▶ [Record set]
*** Begin section ***

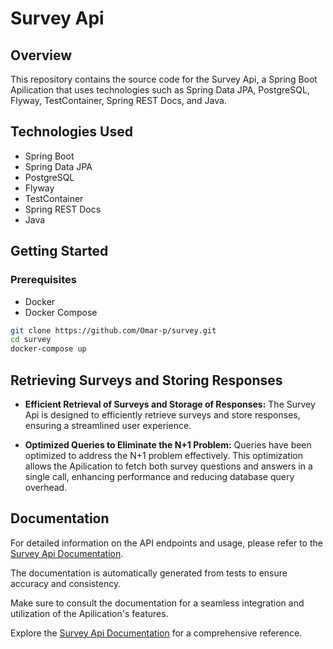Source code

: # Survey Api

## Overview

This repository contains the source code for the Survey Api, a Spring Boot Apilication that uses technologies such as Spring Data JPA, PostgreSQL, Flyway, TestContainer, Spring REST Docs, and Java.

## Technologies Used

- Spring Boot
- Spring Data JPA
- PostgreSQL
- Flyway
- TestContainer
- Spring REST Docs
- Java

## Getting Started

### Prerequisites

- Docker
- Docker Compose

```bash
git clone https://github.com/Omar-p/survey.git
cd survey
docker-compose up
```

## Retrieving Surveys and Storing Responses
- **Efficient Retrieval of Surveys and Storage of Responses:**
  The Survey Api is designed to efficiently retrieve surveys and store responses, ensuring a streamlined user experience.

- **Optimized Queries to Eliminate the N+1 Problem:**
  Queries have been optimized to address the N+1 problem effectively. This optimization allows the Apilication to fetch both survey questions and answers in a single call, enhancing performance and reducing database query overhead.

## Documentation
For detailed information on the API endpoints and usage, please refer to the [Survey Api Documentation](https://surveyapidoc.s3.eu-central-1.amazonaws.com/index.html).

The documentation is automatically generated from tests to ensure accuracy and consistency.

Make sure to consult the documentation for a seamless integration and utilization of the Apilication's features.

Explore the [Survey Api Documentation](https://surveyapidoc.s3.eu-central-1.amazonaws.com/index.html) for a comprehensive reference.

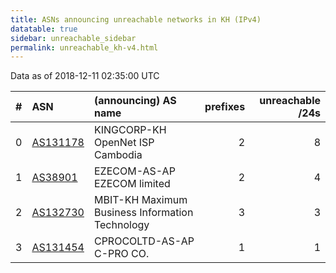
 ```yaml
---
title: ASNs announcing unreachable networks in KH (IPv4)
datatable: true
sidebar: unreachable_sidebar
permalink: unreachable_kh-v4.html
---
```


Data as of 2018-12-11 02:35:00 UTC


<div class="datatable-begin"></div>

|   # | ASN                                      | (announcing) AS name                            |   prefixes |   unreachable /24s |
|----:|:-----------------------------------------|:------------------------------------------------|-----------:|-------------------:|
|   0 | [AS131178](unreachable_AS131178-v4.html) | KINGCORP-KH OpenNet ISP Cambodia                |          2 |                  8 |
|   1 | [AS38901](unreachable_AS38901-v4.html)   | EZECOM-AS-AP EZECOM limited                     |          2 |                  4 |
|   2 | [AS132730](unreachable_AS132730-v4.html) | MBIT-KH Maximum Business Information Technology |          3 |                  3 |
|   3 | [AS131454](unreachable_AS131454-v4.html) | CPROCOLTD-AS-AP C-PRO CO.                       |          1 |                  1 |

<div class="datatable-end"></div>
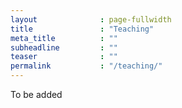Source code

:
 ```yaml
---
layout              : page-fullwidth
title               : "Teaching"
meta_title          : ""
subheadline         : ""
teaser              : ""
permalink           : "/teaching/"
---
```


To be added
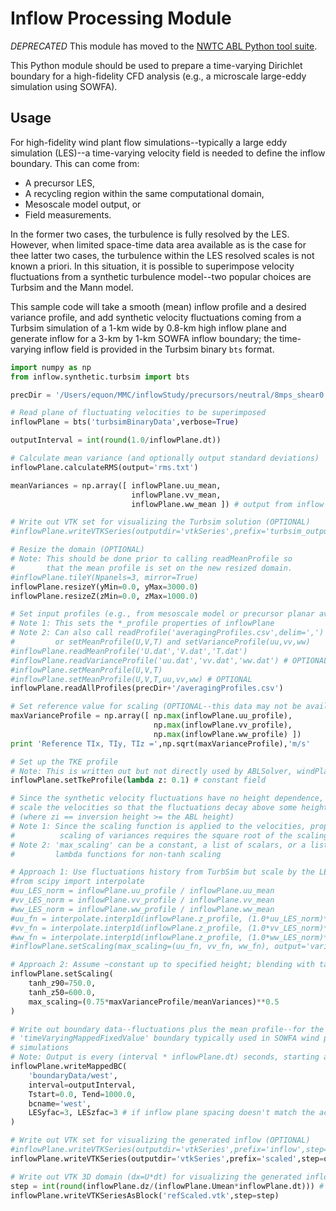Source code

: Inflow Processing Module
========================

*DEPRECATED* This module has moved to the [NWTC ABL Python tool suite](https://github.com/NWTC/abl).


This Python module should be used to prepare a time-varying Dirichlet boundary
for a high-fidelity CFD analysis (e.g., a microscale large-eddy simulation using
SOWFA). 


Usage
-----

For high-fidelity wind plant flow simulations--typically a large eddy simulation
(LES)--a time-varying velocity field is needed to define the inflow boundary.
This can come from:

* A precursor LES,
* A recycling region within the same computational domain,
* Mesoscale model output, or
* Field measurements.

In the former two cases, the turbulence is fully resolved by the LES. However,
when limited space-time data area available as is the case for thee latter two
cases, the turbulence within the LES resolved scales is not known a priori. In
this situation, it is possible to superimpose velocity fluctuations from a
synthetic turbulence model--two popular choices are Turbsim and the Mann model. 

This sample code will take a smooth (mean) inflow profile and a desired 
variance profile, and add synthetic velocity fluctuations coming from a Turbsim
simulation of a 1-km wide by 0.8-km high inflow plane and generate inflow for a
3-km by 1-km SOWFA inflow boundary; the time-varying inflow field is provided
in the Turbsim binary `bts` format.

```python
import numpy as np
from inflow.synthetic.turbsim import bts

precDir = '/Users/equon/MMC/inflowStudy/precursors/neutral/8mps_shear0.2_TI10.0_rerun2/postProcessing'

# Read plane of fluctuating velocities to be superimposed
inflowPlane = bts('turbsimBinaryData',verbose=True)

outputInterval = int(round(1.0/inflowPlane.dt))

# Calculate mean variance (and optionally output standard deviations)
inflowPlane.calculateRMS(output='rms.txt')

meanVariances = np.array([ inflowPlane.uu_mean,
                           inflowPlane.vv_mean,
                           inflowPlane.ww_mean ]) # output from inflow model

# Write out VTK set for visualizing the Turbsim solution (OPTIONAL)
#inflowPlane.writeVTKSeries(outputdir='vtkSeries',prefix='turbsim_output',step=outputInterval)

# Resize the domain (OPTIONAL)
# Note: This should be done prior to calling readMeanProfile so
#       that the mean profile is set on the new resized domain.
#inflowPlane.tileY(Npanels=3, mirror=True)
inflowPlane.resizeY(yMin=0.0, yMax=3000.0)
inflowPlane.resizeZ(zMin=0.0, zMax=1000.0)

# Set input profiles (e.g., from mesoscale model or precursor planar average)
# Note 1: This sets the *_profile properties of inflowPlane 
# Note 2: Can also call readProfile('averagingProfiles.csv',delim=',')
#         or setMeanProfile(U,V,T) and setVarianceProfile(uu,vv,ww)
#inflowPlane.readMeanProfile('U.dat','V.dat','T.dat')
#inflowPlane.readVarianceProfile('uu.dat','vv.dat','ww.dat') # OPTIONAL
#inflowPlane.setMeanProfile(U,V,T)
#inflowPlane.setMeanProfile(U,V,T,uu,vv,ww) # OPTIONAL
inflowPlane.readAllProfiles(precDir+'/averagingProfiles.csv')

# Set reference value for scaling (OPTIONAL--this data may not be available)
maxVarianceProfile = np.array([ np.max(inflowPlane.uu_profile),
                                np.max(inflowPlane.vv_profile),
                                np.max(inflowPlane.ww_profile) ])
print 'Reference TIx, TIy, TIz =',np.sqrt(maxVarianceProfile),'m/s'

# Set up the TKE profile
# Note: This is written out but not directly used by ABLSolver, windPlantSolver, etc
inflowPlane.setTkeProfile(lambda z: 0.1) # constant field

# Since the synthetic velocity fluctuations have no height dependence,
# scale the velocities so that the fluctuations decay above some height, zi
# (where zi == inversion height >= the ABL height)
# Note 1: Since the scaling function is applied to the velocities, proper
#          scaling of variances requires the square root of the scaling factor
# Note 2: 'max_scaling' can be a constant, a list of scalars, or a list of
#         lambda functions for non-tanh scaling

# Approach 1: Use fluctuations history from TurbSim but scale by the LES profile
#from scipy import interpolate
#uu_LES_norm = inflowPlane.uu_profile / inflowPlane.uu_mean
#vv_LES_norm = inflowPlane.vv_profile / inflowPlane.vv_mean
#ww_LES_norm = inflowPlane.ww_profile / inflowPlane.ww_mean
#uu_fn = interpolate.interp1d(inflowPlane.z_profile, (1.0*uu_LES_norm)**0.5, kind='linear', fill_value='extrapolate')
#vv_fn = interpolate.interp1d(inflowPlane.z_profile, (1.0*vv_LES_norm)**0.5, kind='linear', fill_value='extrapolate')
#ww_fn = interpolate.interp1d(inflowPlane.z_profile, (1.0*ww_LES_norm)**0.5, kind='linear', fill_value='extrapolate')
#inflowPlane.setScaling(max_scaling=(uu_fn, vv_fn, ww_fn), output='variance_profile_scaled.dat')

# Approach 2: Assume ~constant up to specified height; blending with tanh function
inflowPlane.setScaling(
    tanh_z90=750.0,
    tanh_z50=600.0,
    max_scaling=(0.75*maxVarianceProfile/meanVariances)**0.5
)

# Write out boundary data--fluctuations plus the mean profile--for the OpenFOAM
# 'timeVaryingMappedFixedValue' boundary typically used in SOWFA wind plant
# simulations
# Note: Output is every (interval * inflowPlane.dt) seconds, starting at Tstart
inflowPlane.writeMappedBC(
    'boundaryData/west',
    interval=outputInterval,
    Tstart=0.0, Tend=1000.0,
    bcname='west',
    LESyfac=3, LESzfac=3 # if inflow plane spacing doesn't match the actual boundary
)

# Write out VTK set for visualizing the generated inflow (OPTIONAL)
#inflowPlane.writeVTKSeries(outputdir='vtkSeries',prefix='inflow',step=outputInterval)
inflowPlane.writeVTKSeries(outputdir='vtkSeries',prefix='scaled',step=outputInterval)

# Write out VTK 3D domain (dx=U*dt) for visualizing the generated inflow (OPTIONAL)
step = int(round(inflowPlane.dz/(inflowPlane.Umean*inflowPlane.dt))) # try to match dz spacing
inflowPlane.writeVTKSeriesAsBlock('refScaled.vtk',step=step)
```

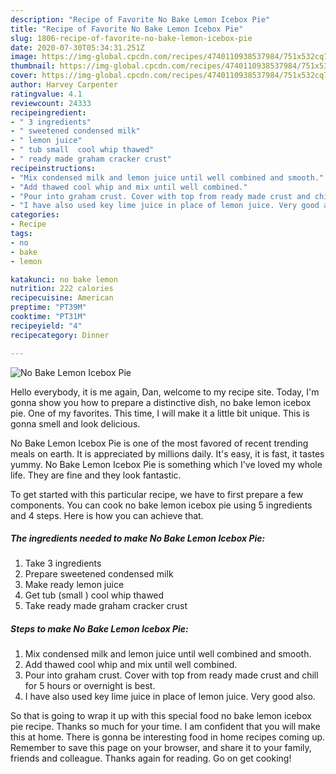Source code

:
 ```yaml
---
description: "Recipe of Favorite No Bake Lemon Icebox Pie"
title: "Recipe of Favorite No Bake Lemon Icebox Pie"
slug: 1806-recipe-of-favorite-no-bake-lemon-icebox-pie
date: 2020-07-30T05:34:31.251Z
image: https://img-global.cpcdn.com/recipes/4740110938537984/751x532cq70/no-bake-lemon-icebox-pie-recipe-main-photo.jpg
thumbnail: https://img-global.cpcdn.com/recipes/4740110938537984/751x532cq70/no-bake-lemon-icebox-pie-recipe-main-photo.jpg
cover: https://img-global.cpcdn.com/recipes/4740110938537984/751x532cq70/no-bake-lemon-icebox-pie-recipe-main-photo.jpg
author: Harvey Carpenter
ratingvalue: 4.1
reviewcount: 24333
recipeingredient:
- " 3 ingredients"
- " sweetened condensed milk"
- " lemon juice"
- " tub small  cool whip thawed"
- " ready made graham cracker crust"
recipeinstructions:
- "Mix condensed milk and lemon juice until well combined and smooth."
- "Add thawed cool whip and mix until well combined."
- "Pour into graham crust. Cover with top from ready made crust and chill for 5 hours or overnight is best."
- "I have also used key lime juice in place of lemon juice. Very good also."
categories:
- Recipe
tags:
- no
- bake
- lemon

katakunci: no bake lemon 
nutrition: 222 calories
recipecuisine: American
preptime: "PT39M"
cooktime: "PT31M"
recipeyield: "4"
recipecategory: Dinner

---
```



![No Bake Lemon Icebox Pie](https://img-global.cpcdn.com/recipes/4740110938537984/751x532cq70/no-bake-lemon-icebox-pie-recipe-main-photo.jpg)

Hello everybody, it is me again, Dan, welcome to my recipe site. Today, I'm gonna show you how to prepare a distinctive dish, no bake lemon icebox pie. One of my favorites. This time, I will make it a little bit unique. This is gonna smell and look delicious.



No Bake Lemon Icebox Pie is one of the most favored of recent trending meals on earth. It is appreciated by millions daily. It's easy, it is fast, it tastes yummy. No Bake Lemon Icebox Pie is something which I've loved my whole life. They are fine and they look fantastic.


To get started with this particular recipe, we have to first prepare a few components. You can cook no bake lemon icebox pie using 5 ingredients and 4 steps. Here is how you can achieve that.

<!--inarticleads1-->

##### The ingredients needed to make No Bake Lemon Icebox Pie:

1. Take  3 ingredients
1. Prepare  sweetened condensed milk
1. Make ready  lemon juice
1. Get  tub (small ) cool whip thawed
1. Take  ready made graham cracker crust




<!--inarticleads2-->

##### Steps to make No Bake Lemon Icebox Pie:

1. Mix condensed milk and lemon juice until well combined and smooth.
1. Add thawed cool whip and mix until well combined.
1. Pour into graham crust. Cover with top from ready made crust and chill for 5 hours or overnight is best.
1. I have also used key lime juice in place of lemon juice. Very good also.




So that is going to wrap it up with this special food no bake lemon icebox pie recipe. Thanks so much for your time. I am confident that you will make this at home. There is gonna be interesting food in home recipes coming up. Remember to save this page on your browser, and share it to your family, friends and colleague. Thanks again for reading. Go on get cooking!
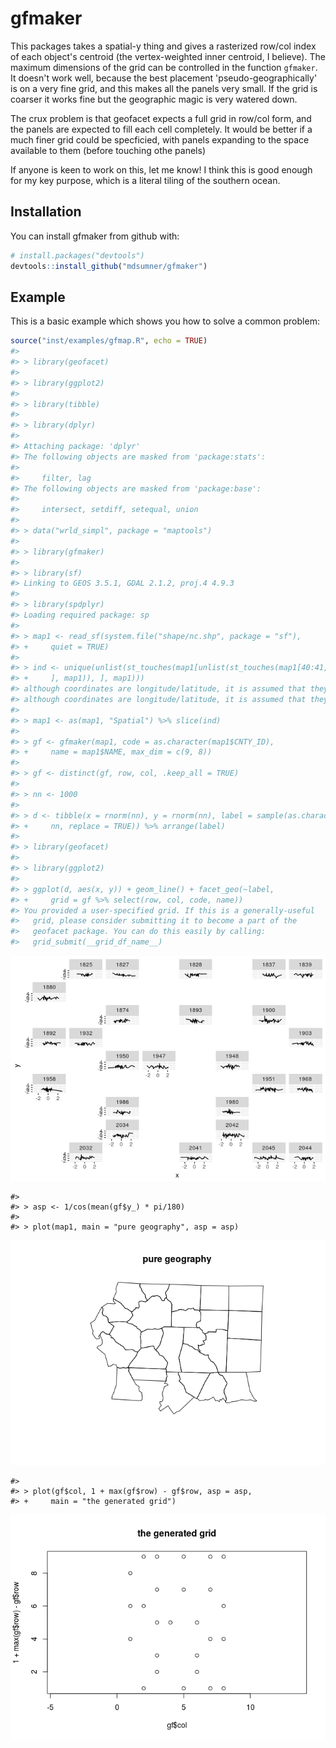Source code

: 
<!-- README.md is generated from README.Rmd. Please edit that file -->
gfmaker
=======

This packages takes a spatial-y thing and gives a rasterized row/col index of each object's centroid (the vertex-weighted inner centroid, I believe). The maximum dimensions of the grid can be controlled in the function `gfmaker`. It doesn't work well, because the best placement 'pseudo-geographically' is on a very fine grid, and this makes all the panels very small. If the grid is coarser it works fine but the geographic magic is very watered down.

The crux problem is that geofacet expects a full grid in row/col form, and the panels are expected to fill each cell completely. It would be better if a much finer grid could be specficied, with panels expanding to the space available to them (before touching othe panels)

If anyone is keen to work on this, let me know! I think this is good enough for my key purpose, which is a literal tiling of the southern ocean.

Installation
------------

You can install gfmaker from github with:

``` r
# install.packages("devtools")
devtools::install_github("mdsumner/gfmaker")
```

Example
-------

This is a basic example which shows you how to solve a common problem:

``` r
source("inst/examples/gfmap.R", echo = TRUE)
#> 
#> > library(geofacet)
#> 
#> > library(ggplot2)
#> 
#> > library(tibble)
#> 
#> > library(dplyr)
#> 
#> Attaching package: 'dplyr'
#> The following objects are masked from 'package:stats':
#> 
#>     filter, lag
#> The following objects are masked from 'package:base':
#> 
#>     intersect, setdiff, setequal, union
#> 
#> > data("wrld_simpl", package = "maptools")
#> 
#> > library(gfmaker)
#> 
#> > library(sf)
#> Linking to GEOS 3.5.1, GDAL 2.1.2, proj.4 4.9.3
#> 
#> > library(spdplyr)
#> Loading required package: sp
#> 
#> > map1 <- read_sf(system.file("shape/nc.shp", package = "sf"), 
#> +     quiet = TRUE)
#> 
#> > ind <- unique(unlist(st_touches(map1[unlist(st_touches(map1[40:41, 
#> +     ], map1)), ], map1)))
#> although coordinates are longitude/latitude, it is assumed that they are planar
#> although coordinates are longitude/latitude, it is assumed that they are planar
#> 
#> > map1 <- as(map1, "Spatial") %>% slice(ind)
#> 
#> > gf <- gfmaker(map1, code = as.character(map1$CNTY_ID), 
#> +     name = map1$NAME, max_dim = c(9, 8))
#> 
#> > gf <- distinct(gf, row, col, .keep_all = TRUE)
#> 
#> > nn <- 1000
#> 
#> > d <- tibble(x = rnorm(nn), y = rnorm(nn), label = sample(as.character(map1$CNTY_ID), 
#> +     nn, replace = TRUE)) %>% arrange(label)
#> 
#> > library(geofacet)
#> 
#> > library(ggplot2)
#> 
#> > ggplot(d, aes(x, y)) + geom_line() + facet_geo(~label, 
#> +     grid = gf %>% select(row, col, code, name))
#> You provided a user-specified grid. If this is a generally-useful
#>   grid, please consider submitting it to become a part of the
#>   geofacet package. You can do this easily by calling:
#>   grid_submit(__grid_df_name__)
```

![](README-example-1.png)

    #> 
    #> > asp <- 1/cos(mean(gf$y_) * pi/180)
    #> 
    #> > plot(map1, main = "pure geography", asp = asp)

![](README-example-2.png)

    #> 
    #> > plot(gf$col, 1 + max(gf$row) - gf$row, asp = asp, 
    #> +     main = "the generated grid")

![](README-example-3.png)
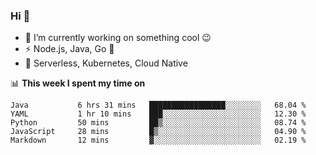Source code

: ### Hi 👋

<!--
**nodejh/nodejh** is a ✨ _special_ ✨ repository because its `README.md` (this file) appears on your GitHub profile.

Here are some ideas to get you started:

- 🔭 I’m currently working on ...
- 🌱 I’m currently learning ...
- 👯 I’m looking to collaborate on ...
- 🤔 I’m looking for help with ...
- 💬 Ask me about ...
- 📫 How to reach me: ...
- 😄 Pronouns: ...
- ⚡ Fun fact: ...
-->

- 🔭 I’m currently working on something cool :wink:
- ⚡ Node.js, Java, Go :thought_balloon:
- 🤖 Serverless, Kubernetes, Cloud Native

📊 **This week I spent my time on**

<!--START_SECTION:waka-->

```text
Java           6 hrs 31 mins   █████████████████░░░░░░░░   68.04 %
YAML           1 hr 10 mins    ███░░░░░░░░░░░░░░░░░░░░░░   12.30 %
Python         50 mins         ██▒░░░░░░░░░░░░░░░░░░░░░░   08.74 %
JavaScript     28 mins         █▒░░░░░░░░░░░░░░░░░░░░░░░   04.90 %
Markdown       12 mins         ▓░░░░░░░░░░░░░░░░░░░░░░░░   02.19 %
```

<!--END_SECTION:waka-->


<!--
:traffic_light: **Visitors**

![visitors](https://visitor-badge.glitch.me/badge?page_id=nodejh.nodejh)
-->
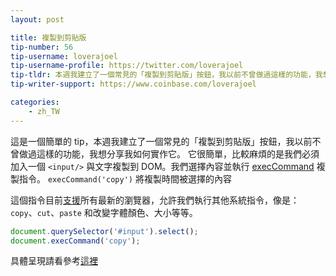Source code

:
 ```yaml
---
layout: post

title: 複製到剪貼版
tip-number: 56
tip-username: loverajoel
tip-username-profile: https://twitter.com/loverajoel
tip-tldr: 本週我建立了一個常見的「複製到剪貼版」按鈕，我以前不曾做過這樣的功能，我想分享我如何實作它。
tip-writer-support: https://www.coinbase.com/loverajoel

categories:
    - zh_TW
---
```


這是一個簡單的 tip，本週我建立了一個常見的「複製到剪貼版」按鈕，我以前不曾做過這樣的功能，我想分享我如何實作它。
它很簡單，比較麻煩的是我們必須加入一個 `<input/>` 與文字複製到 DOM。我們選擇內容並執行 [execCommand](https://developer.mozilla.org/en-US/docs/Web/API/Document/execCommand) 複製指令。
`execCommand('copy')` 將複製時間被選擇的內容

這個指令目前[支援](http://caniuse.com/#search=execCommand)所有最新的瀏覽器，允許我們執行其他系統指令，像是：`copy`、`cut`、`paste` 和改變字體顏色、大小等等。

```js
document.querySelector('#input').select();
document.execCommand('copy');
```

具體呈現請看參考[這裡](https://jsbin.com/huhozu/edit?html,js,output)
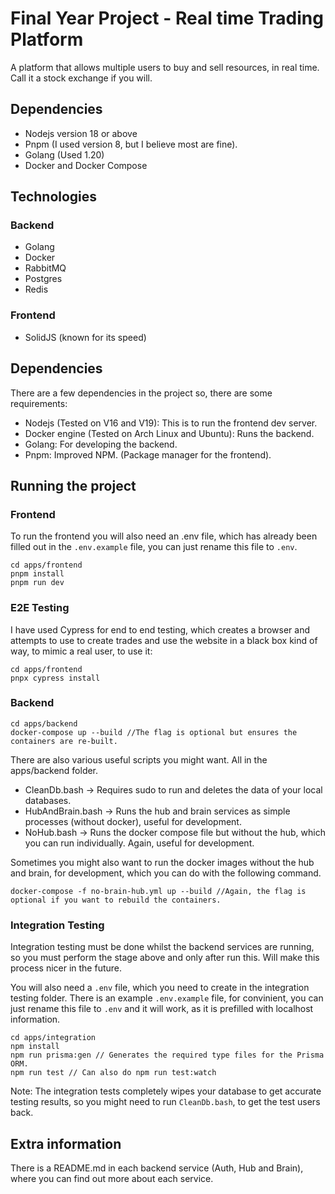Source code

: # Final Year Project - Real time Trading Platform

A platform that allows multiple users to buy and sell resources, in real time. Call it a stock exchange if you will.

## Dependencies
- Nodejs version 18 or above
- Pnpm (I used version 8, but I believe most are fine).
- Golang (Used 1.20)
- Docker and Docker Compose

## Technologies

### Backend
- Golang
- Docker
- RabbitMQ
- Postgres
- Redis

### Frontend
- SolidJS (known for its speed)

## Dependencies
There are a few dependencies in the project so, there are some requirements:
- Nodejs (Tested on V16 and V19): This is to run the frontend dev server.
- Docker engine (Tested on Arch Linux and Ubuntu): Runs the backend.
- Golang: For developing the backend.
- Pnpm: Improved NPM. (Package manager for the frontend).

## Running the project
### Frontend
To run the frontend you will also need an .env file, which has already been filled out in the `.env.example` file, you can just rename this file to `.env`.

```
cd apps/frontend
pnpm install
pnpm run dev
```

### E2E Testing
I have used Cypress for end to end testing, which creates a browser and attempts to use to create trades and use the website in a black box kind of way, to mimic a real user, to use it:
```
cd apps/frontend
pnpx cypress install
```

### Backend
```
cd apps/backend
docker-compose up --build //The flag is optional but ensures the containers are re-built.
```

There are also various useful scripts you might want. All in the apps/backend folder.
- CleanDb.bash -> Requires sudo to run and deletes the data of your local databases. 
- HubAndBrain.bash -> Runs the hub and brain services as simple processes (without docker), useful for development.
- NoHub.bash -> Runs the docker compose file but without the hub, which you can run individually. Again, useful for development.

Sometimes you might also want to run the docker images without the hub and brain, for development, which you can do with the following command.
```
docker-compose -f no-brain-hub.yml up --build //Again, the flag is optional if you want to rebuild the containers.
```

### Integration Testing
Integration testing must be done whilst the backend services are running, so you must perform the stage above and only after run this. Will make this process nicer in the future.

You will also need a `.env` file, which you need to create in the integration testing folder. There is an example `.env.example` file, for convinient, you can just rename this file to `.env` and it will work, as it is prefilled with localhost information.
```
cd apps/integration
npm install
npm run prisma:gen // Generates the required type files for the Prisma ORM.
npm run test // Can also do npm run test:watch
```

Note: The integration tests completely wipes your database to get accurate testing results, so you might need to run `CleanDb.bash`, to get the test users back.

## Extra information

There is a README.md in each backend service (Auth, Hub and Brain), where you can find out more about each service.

*** End section ***

▶ [Your task] The first line of the entries, the line containing "Make sure to", and every line between them are to be output exactly; pictures are not.

▶ [Solved problem]
Source code

: # Survey Api

## Overview

This repository contains the source code for the Survey Api, a Spring Boot Apilication that uses technologies such as Spring Data JPA, PostgreSQL, Flyway, TestContainer, Spring REST Docs, and Java.

## Technologies Used

- Spring Boot
- Spring Data JPA
- PostgreSQL
- Flyway
- TestContainer
- Spring REST Docs
- Java

## Getting Started

### Prerequisites

- Docker
- Docker Compose

```bash
git clone https://github.com/Omar-p/survey.git
cd survey
docker-compose up
```

## Retrieving Surveys and Storing Responses
- **Efficient Retrieval of Surveys and Storage of Responses:**
  The Survey Api is designed to efficiently retrieve surveys and store responses, ensuring a streamlined user experience.

- **Optimized Queries to Eliminate the N+1 Problem:**
  Queries have been optimized to address the N+1 problem effectively. This optimization allows the Apilication to fetch both survey questions and answers in a single call, enhancing performance and reducing database query overhead.

## Documentation
For detailed information on the API endpoints and usage, please refer to the [Survey Api Documentation](https://surveyapidoc.s3.eu-central-1.amazonaws.com/index.html).

The documentation is automatically generated from tests to ensure accuracy and consistency.

Make sure to consult the documentation for a seamless integration and utilization of the Apilication's features.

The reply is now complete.